Jarak antar rumah yang satu dengan rumah sebelahnya kurang lebih 1 meter,
sementara jarak berhadapan antara satu rumah dengan rumah yang lainnya
bervariasi, dari 2,5 meter hingga 1,5 meter. Seluruh
rumah di Kampung Naga menggunakan sistem panggung dengan jarak 60-80 cm dari
permukaan tanah. Tipe rumah panggung terbukti tahan terhadap gempa dan bebas
dari gangguan binatang melata.
Area ketiga yaitu kawasan makam yang dianggap suci oleh masyarakat Kampung
Naga. Lokasinya di sebelah barat pemukiman berupa bukit kecil dengan semak belukar di sekelilingnya serta ditumbuhi
pohon-pohon kecil dan sedang.
Kawasan ini merupakan hutan tertutup yang tidak sembarang orang bisa memasukinya (leuweung larangan). Kawasan ini juga disebut leuweung
karamat karena disinilah
letak makam Eyang Sembah Dalem yang
menjadi leluhur masyarakat Kampung Naga, selain itu terdapat pula beberapa
makam dari para pengikut beliau. Kawasan ini berada di luar pemukiman dengan
batas kandang jaga dan di bagian depannya terdapat pintu yang
terbuat dari bambu.
Kampung Naga terletak di sebuah lembah yang subur yang dikelilingi oleh
sawah di bagian utara dan selatan, sementara di bagian barat terdapat sebuah
bukit, sedangkan di bagian timur terdapat sungai Ciwulan dan sebuah dataran
tinggi di atasnya. Jumlah penduduknya sebanyak 314 jiwa dengan 108 Kepala
Keluarga. Secara administrasi kampung
ini masuk ke dalam wilayah Desa Neglasari, Kecamatan Salawu, Kabupaten
Tasikmalaya Propinsi Jawa Barat. Saat ini seluruh keluarga tersebut menjadi
satu Rukun tetangga (RT) yaitu RT 01 RW 01. Menurut Pak Uron selaku Ketua RT di
Kampung Naga, “Sebenarnya dahulu Kampung Naga terdapat 4 RT kemudian dikurangi
lagi menjadi 2 RT dan sekarang disatukan menjadi satu Rukun Tetangga”.

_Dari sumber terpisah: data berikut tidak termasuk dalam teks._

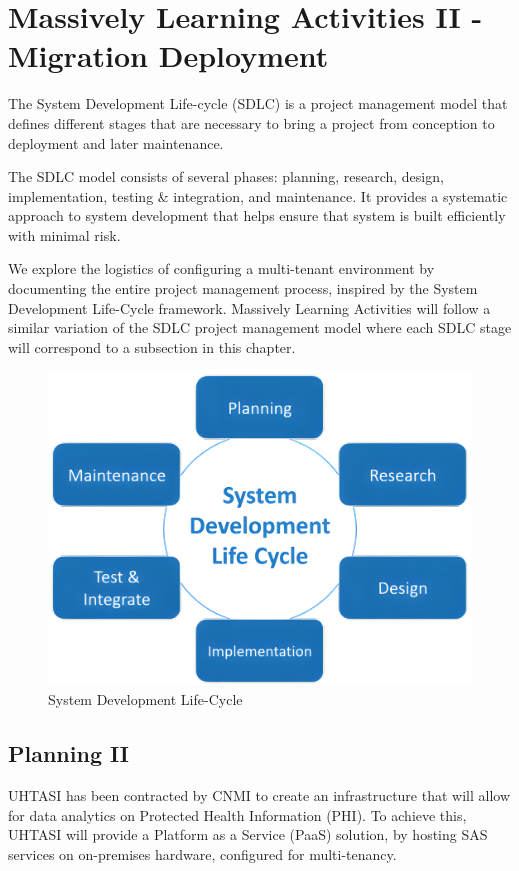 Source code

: \section{Massively Learning Activities II - Migration Deployment} \label{section: MLA2}
The System Development Life-cycle (SDLC) is a project management model that defines different stages that are necessary to bring a project from conception to deployment and later maintenance. 

The SDLC model consists of several phases: planning, research, design, implementation, testing \& integration, and maintenance. It provides a systematic approach to system development that helps ensure that system is built efficiently with minimal risk.

We explore the logistics of configuring a multi-tenant environment by documenting the entire project management process, inspired by the System Development Life-Cycle framework.  Massively Learning Activities will follow a similar variation of the SDLC project management model where each SDLC stage will correspond to a subsection in this chapter. 

\begin{figure}[H]
    \centering
    \includegraphics[scale = 0.175]{images/SDLC.png}
    \caption{System Development Life-Cycle}
    \label{SDLCII}
\end{figure} 

\subsection{Planning II}
UHTASI has been contracted by CNMI to create an infrastructure that will allow for data analytics on Protected Health Information (PHI). To achieve this, UHTASI will provide a Platform as a Service (PaaS) solution, by hosting SAS services on on-premises hardware, configured for multi-tenancy.

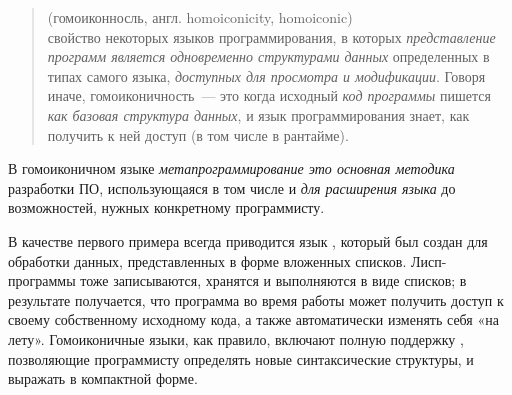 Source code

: {}\label{homoiconic}

\begin{quotation}\noindent
{} (гомоиконносль, англ. homoiconicity, homoiconic)\\
свойство некоторых языков программирования, в которых \emph{представление
программ является одновременно структурами данных} определенных в типах самого
языка, \emph{доступных для просмотра и модификации}. Говоря иначе,
гомоиконичность\ --- это когда исходный \textit{код программы} пишется
\textit{как базовая структура данных}, и язык программирования знает, как
получить к ней доступ (в том числе в рантайме).
\end{quotation}

\noindent
В гомоиконичном языке \textit{метапрограммирование это основная методика}
разработки ПО, использующаяся в том числе и \textit{для расширения языка} до
возможностей, нужных конкретному программисту.

В качестве первого примера всегда приводится язык \lisp, который был создан для
обработки данных, представленных в форме вложенных списков.
Лисп-программы тоже записываются, хранятся и выполняются в виде списков; в
результате получается, что программа во время работы может получить доступ к
своему собственному исходному кода, а также автоматически изменять себя «на
лету». Гомоиконичные языки, как правило, включают полную поддержку
, позволяющие программисту определять новые
синтаксические структуры, и выражать  в компактной
форме.
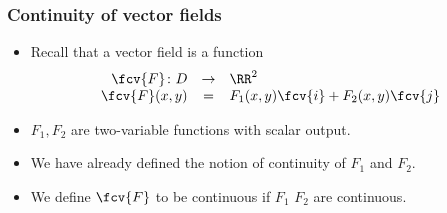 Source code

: \begin{frame}
  \frametitle{Continuity of vector fields}
\begin{itemize}
\item Recall that a vector field is a function 
\[
\begin{array}{rcl}
\fcv{F}\colon D &\to& \RR^2 \\ 
\fcv{F}(x,y) &=& F_1(x,y) \fcv{i} + F_2(x,y) \fcv{j} 
\end{array}
\]
\item<2-> $F_1, F_2$ are two-variable functions with scalar output.
\item<3-> We have already defined the notion of continuity of $F_1$ and $F_2$.
\item<4-> We define $\fcv{F}$ to be continuous if $ F_1$ $F_2$ are continuous.
\end{itemize}

\end{frame} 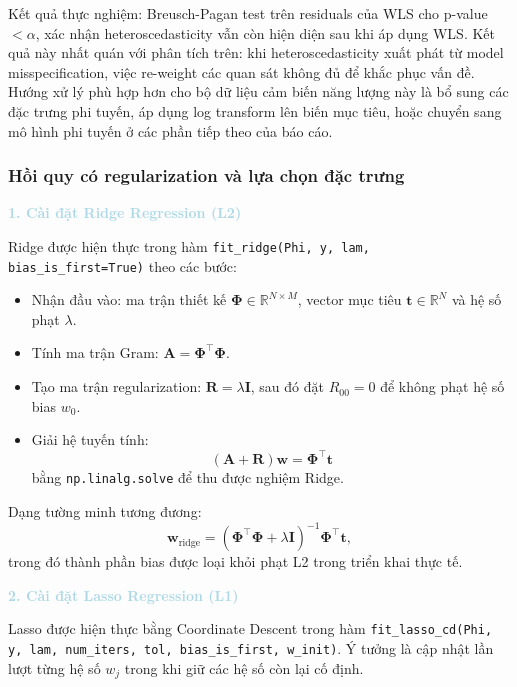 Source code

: Kết quả thực nghiệm: Breusch-Pagan test trên residuals của WLS cho p-value $< \alpha$, xác nhận heteroscedasticity vẫn còn hiện diện sau khi áp dụng WLS. Kết quả này nhất quán với phân tích trên: khi heteroscedasticity xuất phát từ model misspecification, việc re-weight các quan sát không đủ để khắc phục vấn đề. Hướng xử lý phù hợp hơn cho bộ dữ liệu cảm biến năng lượng này là bổ sung các đặc trưng phi tuyến, áp dụng log transform lên biến mục tiêu, hoặc chuyển sang mô hình phi tuyến ở các phần tiếp theo của báo cáo.

\subsubsection{Hồi quy có regularization và lựa chọn đặc trưng}
\noindent\textcolor{lightblue}{\textbf{1. Cài đặt Ridge Regression (L2)}}

Ridge được hiện thực trong hàm \texttt{fit\_ridge(Phi, y, lam, bias\_is\_first=True)} theo các bước:
\begin{itemize} [labelsep=10pt, leftmargin=2cm]
    \item Nhận đầu vào: ma trận thiết kế $\mathbf{\Phi}\in\mathbb{R}^{N\times M}$, vector mục tiêu $\mathbf{t}\in\mathbb{R}^{N}$ và hệ số phạt $\lambda$.
    \item Tính ma trận Gram: $\mathbf{A}=\mathbf{\Phi}^{\top}\mathbf{\Phi}$.
    \item Tạo ma trận regularization: $\mathbf{R}=\lambda\mathbf{I}$, sau đó đặt $R_{00}=0$ để không phạt hệ số bias $w_0$.
    \item Giải hệ tuyến tính:
    \begin{equation}
    (\mathbf{A}+\mathbf{R})\mathbf{w}=\mathbf{\Phi}^{\top}\mathbf{t}
    \end{equation}
    bằng \texttt{np.linalg.solve} để thu được nghiệm Ridge.
\end{itemize}

Dạng tường minh tương đương:
\begin{equation}
\mathbf{w}_{\text{ridge}} = (\mathbf{\Phi}^{\top}\mathbf{\Phi}+\lambda\mathbf{I})^{-1}\mathbf{\Phi}^{\top}\mathbf{t},
\end{equation}
trong đó thành phần bias được loại khỏi phạt L2 trong triển khai thực tế.

\noindent\textcolor{lightblue}{\textbf{2. Cài đặt Lasso Regression (L1)}}

Lasso được hiện thực bằng Coordinate Descent trong hàm
\texttt{fit\_lasso\_cd(Phi, y, lam, num\_iters, tol, bias\_is\_first, w\_init)}.
Ý tưởng là cập nhật lần lượt từng hệ số $w_j$ trong khi giữ các hệ số còn lại cố định.

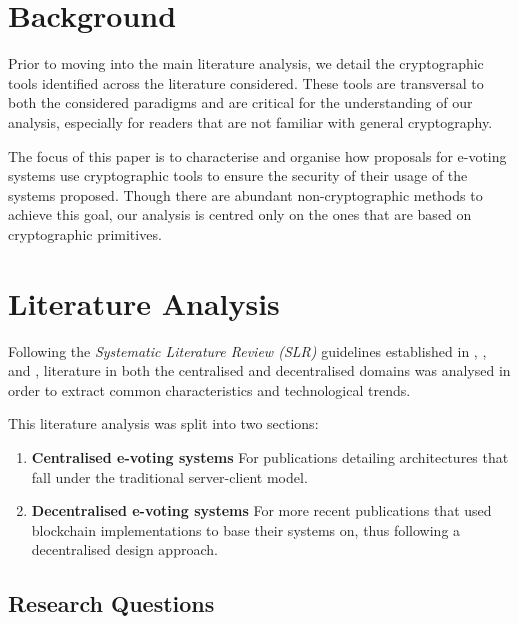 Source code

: \documentclass{ieeeaccess}
\begin{document}
\section{Background}
    \label{background}
    Prior to moving into the main literature analysis, we detail the cryptographic tools identified across the literature considered. These tools are transversal to both the considered paradigms and are critical for the understanding of our analysis, especially for readers that are not familiar with general cryptography.
    \par
    The focus of this paper is to characterise and organise how proposals for e-voting systems use cryptographic tools to ensure the security of their usage of the systems proposed. Though there are abundant non-cryptographic methods to achieve this goal, our analysis is centred only on the ones that are based on cryptographic primitives.
    
    
    \label{cryptographic_methods}

    \section{Literature Analysis}
\label{literature-analysis}
Following the \textit{Systematic Literature Review (SLR)} guidelines established in \cite{Kitechenham2009}, \cite{Petersen2008}, and \cite{Tranfield2003}, literature in both the centralised and decentralised domains was analysed in order to extract common characteristics and technological trends.
\par
This literature analysis was split into two sections:
\begin{enumerate}[I]
    \item \textbf{Centralised e-voting systems} For publications detailing architectures that fall under the traditional server-client model.
    \item \textbf{Decentralised e-voting systems} For more recent publications that used blockchain implementations to base their systems on, thus following a decentralised design approach.
\end{enumerate}

\subsection{Research Questions}
\label{research-questions}
\end{document}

[1] Kampung Naga memiliki satu buah masjid yang menjadi pusat kegiatan
keagamaan dan peringatan hari-hari besar Islam.
[2] Bale Patemon adalah sebuah bangunan sebagai tempat untuk menerima
tamu, bermusyawarah dan kegiatan yang bersifat massal.
[3] Bumi Ageung secara
bahasa berarti rumah Rumah Besar, ia adalah sebuan bangunan berbentuk rumah
yang dikelilingi oleh pagar bambu dua lapis dengan susunan bersilang. Bumi
Ageung diyakini sebagai bangunan keramat oleh masyarakat Kampung Naga sehingga
tidak boleh dimasuki oleh setiap orang kecuali sesepuh Kampung Naga.
[4] Leuit atau
lumbung padi adalah sebuah bangunan kecil yang digunakan untuk menyimpan padi
sebagai persiapan di masa yang akan datang.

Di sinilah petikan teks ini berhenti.